VintagePerfumista Sun 12-Mar-17 17:43:14

How kind of him.

Isn't it nice to know there are still people like that around?

Good job he was elderly or he'd have left your kid in the road as he'd probably have been more aware of batshit paedo-noia running rife through society.

Ragwort Sun 12-Mar-17 17:43:59

I hate the way people are so keen to judge anyone who is just showing a bit of neighbourly kindness, why on earth would you think this man is 'up to no good' hmm - he is being kind, watching out in case your DS has another problem with his bike chain and then chatting to you. Do you honestly think he is going to abduct your 11 year old DS?

Crumbs1 Sun 12-Mar-17 17:52:24

Gosh another person thinking there is evil around every corner. It's an old guy who was being helpful. Then he approached the child's mother to explain - probably for fear of accusations that "It isn't right". So sad that there is such a mistrusting generation being created by neurotic parents.

Sugarpiehoneyeye Sun 12-Mar-17 17:57:59

Always go with your gut OP, where your children are concerned.

golfbuggy Sun 12-Mar-17 18:01:34

1. Teach him to put his own chain on if it falls off.

2. Why can't he ride with his PE kit? Surely he'll have more to carry when he goes on to secondary school so should get used to it - and this arrangement sounds a right pain for you! (Eyes up 11 year old DD who manages to cycle 1.5 miles up a big hill with normal bag, PE kit and rucksack)

[Realises point 2 is entirely off topic]

PartyOnDotCom Sun 12-Mar-17 18:07:12

@golfbuggy - he can put his chain on, he hit the curb because he looked down to see if it was off and the guy came over.

I walk the dog so I don't mind going to the school, it's such a small walk and it's through the village.

But I guess your daughter is better than my son though... confused

He won't be riding a bike to secondary.

intheknickersoftime Sun 12-Mar-17 18:07:44

You're title says Am i unreasonable to think this elderly man is up to no good? Well yes, you are. A pp is right, you're title and post do not linking any way.

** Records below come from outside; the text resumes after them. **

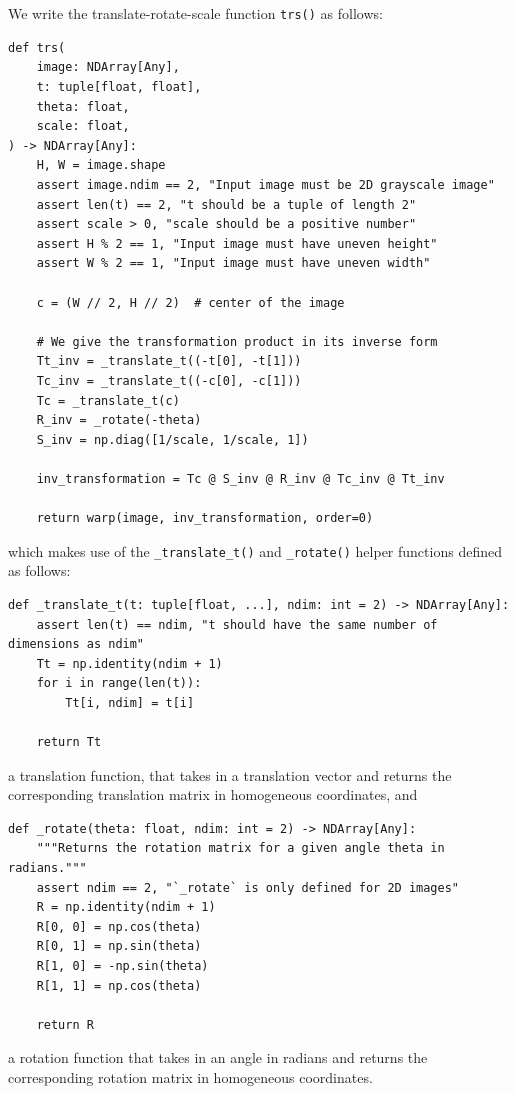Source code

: \section{} %

\subsection{} %

We write the translate-rotate-scale function \lstinline{trs()} as follows:

\begin{lstlisting}
def trs(
    image: NDArray[Any],
    t: tuple[float, float],
    theta: float,
    scale: float,
) -> NDArray[Any]:
    H, W = image.shape
    assert image.ndim == 2, "Input image must be 2D grayscale image"
    assert len(t) == 2, "t should be a tuple of length 2"
    assert scale > 0, "scale should be a positive number"
    assert H % 2 == 1, "Input image must have uneven height"
    assert W % 2 == 1, "Input image must have uneven width"
    
    c = (W // 2, H // 2)  # center of the image

    # We give the transformation product in its inverse form
    Tt_inv = _translate_t((-t[0], -t[1]))
    Tc_inv = _translate_t((-c[0], -c[1]))
	Tc = _translate_t(c)
    R_inv = _rotate(-theta)
    S_inv = np.diag([1/scale, 1/scale, 1])

    inv_transformation = Tc @ S_inv @ R_inv @ Tc_inv @ Tt_inv

    return warp(image, inv_transformation, order=0)
\end{lstlisting}
which makes use of the \lstinline{_translate_t()} and \lstinline{_rotate()} helper functions defined as follows:

\begin{lstlisting}
def _translate_t(t: tuple[float, ...], ndim: int = 2) -> NDArray[Any]:
    assert len(t) == ndim, "t should have the same number of dimensions as ndim"
    Tt = np.identity(ndim + 1)
    for i in range(len(t)):
        Tt[i, ndim] = t[i]

    return Tt
\end{lstlisting}
a translation function, that takes in a translation vector and returns the corresponding translation matrix
in homogeneous coordinates, and
\begin{lstlisting}
def _rotate(theta: float, ndim: int = 2) -> NDArray[Any]:
    """Returns the rotation matrix for a given angle theta in radians."""
    assert ndim == 2, "`_rotate` is only defined for 2D images"
    R = np.identity(ndim + 1)
    R[0, 0] = np.cos(theta)
    R[0, 1] = np.sin(theta)
    R[1, 0] = -np.sin(theta)
    R[1, 1] = np.cos(theta)

    return R
\end{lstlisting}
a rotation function that takes in an angle in radians and returns the corresponding rotation matrix in homogeneous coordinates.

badonkydonk Sun 12-Mar-17 18:20:15

I always remember a message a friend posted on FB (I know her so it actually happened). Her BIL was driving home from work on a very rural road and a young boy was walking along in a state of horrid distress. The BIL stopped and asked if he was ok. It turned out he had been attacked and really upset. The BIL asked what had happened, and got him to get in the car. He took him to the local police station and stayed with him.

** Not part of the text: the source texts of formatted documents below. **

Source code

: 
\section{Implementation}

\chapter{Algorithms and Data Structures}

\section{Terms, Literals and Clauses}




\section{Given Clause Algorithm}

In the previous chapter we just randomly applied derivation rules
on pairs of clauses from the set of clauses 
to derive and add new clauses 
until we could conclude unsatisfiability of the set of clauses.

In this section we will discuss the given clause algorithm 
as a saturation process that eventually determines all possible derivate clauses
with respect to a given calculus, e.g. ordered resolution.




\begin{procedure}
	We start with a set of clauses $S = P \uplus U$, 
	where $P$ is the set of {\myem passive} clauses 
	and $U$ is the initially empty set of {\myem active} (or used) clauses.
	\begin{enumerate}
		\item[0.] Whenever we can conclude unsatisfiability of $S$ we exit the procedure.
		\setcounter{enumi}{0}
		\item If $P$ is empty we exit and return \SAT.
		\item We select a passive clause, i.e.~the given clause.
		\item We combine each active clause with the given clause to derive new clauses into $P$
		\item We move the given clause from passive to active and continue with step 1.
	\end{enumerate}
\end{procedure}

From memory, the Police commended him on stopping and helping a very vulnerable young lad and made sure he got help when, in this day and age, he could have been accused of all sorts.

Sometimes, people just want to help and that warms my heart. We don't always need to go to the worst case scenario.

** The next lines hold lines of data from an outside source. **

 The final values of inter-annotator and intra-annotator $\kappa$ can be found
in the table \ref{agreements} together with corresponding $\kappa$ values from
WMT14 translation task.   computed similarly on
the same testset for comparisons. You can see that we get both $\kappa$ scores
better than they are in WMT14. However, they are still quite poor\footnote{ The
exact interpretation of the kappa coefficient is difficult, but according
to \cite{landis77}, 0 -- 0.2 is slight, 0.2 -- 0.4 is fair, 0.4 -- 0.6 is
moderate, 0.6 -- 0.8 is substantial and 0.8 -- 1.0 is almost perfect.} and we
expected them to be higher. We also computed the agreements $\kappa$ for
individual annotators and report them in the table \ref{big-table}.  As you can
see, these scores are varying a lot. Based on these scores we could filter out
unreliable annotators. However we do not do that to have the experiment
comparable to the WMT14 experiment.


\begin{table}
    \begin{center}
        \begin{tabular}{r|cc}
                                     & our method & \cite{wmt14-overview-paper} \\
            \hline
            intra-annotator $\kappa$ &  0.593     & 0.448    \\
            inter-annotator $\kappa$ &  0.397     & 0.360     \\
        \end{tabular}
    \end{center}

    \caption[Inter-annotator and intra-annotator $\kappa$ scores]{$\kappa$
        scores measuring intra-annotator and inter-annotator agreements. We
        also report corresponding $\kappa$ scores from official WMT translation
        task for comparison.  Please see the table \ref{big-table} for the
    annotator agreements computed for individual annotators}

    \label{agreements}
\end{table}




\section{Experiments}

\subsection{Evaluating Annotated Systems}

Sorry - may have gone off post...

TrojanWhore Sun 12-Mar-17 18:26:53

Casual ageism tends to alienate the reader.

YABU - just as everyone who is ageist IBU.

SexTrainGlue Sun 12-Mar-17 18:28:08

"Old people usually stick to a daily routine"

WTF? Routines and their importance in someone's life depends on the person and their temperament, not their age.

HeeHighls Sun 12-Mar-17 18:53:07

I begged my wonderful 90 year dad not to allow kids to stroke our dog in the park or talk to them.
He thought I was totally bonkers, but more and more women are becoming paranoid about contact.
I've always helped women carry prams down station steps for instance until I read here that mothers don't like women over 50 being near their children. I'll never do it again.

How different the Polish people are.

Their School is through the park where I walk and they and their children are a delight.

Wave and say hello. All come to chat at what they did that day.
Mums smiling rather than scowling at an elderly person.

Since when did old people become sinister?